PROBLEM DETAILS: Include only the line with "可以看出其redis-server可以识别出正确的命令以及响应的正确的数据。" and the lines after it, each reproduced exactly as it stands in the entries below.

PROVIDED RECORDS Start Marker

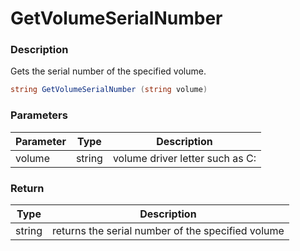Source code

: # GetVolumeSerialNumber

### Description

Gets the serial number of the specified volume.

```csharp
string GetVolumeSerialNumber (string volume)
```

### Parameters

| Parameter |  Type  | Description                     |
| --------- | :----: | ------------------------------- |
| volume    | string | volume driver letter such as C: |

### Return

| Type   | Description                                       |
| ------ | ------------------------------------------------- |
| string | returns the serial number of the specified volume |
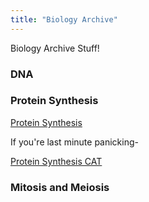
 ```yaml
---
title: "Biology Archive"
---
```


Biology Archive Stuff!

### DNA


### Protein Synthesis
[Protein Synthesis](protein-synthesis.md)

If you're last minute panicking-

[Protein Synthesis CAT](cat.md)

### Mitosis and Meiosis

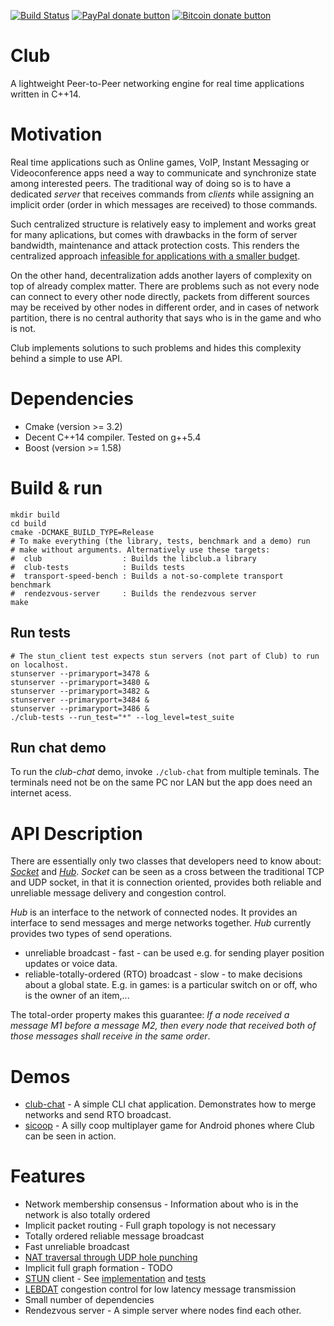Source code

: [![Build Status](https://travis-ci.org/inetic/libclub.svg?branch=travis)](https://travis-ci.org/inetic/libclub)
<span class="badge-paypal"><a href="https://www.paypal.com/cgi-bin/webscr?cmd=_s-xclick&hosted_button_id=GME2V7WLLFRT2" title="Donate to this project using Paypal"><img src="https://img.shields.io/badge/paypal-donate-yellow.svg" alt="PayPal donate button" /></a></span>
<span class="badge-bitcoin"><a href="https://www.coinbase.com/checkouts/95751916234a5d59b197d8ef1916cfe6" title="Donate once-off to this project using Bitcoin"><img src="https://img.shields.io/badge/bitcoin-donate-yellow.svg" alt="Bitcoin donate button" /></a></span>

# Club

A lightweight Peer-to-Peer networking engine for real time applications written in C++14.

# Motivation

Real time applications such as Online games, VoIP, Instant Messaging or Videoconference apps need a way to communicate and synchronize state among interested peers. The traditional way of doing so is to have a dedicated _server_ that receives commands from _clients_ while assigning an implicit order (order in which messages are received) to those commands.

Such centralized structure is relatively easy to implement and works great for many aplications, but comes with drawbacks in the form of server bandwidth, maintenance and attack protection costs. This renders the centralized approach [infeasible for applications with a smaller budget](https://hookrace.net/blog/ddnet-evolution-architecture-technology/).

On the other hand, decentralization adds another layers of complexity on top of already complex matter. There are problems such as not every node can connect to every other node directly, packets from different sources may be received by other nodes in different order, and in cases of network partition, there is no central authority that says who is in the game and who is not.

Club implements solutions to such problems and hides this complexity behind a simple to use API.


# Dependencies

* Cmake (version >= 3.2)
* Decent C++14 compiler. Tested on g++5.4
* Boost (version >= 1.58)

# Build & run

```
mkdir build
cd build
cmake -DCMAKE_BUILD_TYPE=Release
# To make everything (the library, tests, benchmark and a demo) run
# make without arguments. Alternatively use these targets:
#  club                  : Builds the libclub.a library
#  club-tests            : Builds tests
#  transport-speed-bench : Builds a not-so-complete transport benchmark
#  rendezvous-server     : Builds the rendezvous server
make
```
## Run tests

```
# The stun_client test expects stun servers (not part of Club) to run on localhost.
stunserver --primaryport=3478 &
stunserver --primaryport=3480 &
stunserver --primaryport=3482 &
stunserver --primaryport=3484 &
stunserver --primaryport=3486 &
./club-tests --run_test="*" --log_level=test_suite
```

## Run chat demo
To run the _club-chat_ demo, invoke `./club-chat` from multiple teminals. The terminals need not be on the same PC nor LAN but the app does need an internet acess.

# API Description

There are essentially only two classes that developers need to know about: [_Socket_](https://github.com/inetic/libclub/blob/readme/include/club/socket.h#L712) and [_Hub_](https://github.com/inetic/libclub/blob/readme/include/club/hub.h). _Socket_ can be seen as a cross between the traditional TCP and UDP socket, in that it is connection oriented, provides both reliable and unreliable message delivery and congestion control.

_Hub_ is an interface to the network of connected nodes. It provides an interface to send messages and merge networks together. _Hub_ currently provides two types of send operations.

* unreliable broadcast - fast - can be used e.g. for sending player position updates or voice data.
* reliable-totally-ordered (RTO) broadcast - slow - to make decisions about a global state. E.g. in games: is a particular switch on or off, who is the owner of an item,...

The total-order property makes this guarantee: *If a node received a message M1 before a message M2, then every node that received both of those messages shall receive in the same order*.

# Demos

* [club-chat](https://github.com/inetic/libclub/blob/readme/demo/club-chat.cpp) - A simple CLI chat application. Demonstrates how to merge networks and send RTO broadcast.
* [sicoop](https://play.google.com/store/apps/details?id=com.sicoop) - A silly coop multiplayer game for Android phones where Club can be seen in action.

# Features

* Network membership consensus - Information about who is in the network is also totally ordered
* Implicit packet routing - Full graph topology is not necessary
* Totally ordered reliable message broadcast
* Fast unreliable broadcast
* [NAT traversal through UDP hole punching](http://www.brynosaurus.com/pub/net/p2pnat/)
* Implicit full graph formation - TODO
* [STUN](https://tools.ietf.org/html/rfc5389) client - See [implementation](https://github.com/inetic/libclub/blob/readme/src/club/stun_client.cpp) and [tests](https://github.com/inetic/libclub/blob/readme/tests/test-stun.cpp)
* [LEBDAT](https://tools.ietf.org/html/rfc6817#section-3.3) congestion control for low latency message transmission
* Small number of dependencies
* Rendezvous server - A simple server where nodes find each other.

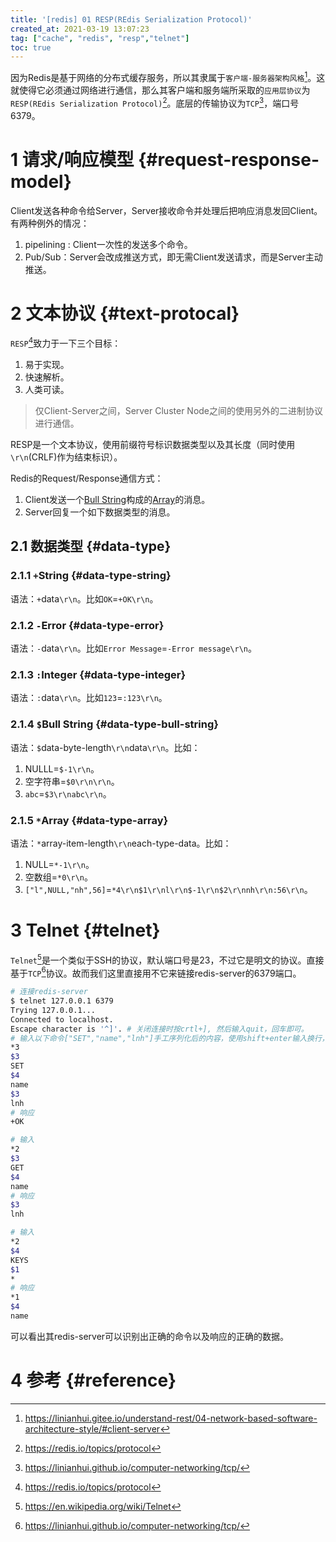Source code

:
 ```yaml
---
title: '[redis] 01 RESP(REdis Serialization Protocol)'
created_at: 2021-03-19 13:07:23
tag: ["cache", "redis", "resp","telnet"]
toc: true
---
```


因为Redis是基于网络的分布式缓存服务，所以其隶属于`客户端-服务器架构风格`[^client-server]。这就使得它必须通过网络进行通信，那么其客户端和服务端所采取的`应用层协议`为`RESP(REdis Serialization Protocol)`[^resp]。底层的传输协议为`TCP`[^tcp]，端口号6379。

# 1 请求/响应模型 {#request-response-model}

Client发送各种命令给Server，Server接收命令并处理后把响应消息发回Client。有两种例外的情况：
1. pipelining : Client一次性的发送多个命令。
2. Pub/Sub：Server会改成推送方式，即无需Client发送请求，而是Server主动推送。


# 2 文本协议 {#text-protocal}

`RESP`[^resp]致力于一下三个目标：
1. 易于实现。
2. 快速解析。
3. 人类可读。

> 仅Client-Server之间，Server Cluster Node之间的使用另外的二进制协议进行通信。

RESP是一个文本协议，使用前缀符号标识数据类型以及其长度（同时使用`\r\n`(CRLF)作为结束标识）。

Redis的Request/Response通信方式：
1. Client发送一个[Bull String](#data-type-bull-string)构成的[Array](#data-type-array)的消息。
2. Server回复一个如下数据类型的消息。

## 2.1 数据类型 {#data-type}
### 2.1.1 `+`String {#data-type-string}

语法：`+`data`\r\n`。比如`OK`=`+OK\r\n`。
### 2.1.2 `-`Error {#data-type-error}

语法：`-`data`\r\n`。比如`Error Message`=`-Error message\r\n`。

### 2.1.3 `:`Integer {#data-type-integer}

语法：`:`data`\r\n`。比如`123`=`:123\r\n`。

### 2.1.4 `$`Bull String {#data-type-bull-string}

语法：`$`data-byte-length`\r\n`data`\r\n`。比如：
1. NULLL=`$-1\r\n`。
2. 空字符串=`$0\r\n\r\n`。
3. `abc`=`$3\r\nabc\r\n`。
### 2.1.5 `*`Array {#data-type-array}

语法：`*`array-item-length`\r\n`each-type-data。比如：
1. NULL=`*-1\r\n`。
2. 空数组=`*0\r\n`。
3. `["l",NULL,"nh",56]`=`*4\r\n$1\r\nl\r\n$-1\r\n$2\r\nnh\r\n:56\r\n`。


# 3 Telnet {#telnet}

`Telnet`[^telnet]是一个类似于SSH的协议，默认端口号是23，不过它是明文的协议。直接基于`TCP`[^tcp]协议。故而我们这里直接用不它来链接redis-server的6379端口。


```sh
# 连接redis-server
$ telnet 127.0.0.1 6379
Trying 127.0.0.1...
Connected to localhost.
Escape character is '^]'. # 关闭连接时按crtl+], 然后输入quit，回车即可。
# 输入以下命令["SET","name","lnh"]手工序列化后的内容，使用shift+enter输入换行，enter执行发送。
*3
$3
SET
$4
name
$3
lnh
# 响应
+OK

# 输入
*2
$3
GET
$4
name
# 响应
$3
lnh

# 输入
*2
$4
KEYS
$1
*
# 响应
*1
$4
name
```
可以看出其redis-server可以识别出正确的命令以及响应的正确的数据。

# 4 参考 {#reference}

[^client-server]:<https://linianhui.gitee.io/understand-rest/04-network-based-software-architecture-style/#client-server>
[^resp]:<https://redis.io/topics/protocol>
[^tcp]:<https://linianhui.github.io/computer-networking/tcp/>
[^telnet]:<https://en.wikipedia.org/wiki/Telnet>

PROVIDED RECORDS End Marker

WRITTEN ANSWER:
可以看出其redis-server可以识别出正确的命令以及响应的正确的数据。

# 4 参考 {#reference}

[^client-server]:<https://linianhui.gitee.io/understand-rest/04-network-based-software-architecture-style/#client-server>
[^resp]:<https://redis.io/topics/protocol>
[^tcp]:<https://linianhui.github.io/computer-networking/tcp/>
[^telnet]:<https://en.wikipedia.org/wiki/Telnet>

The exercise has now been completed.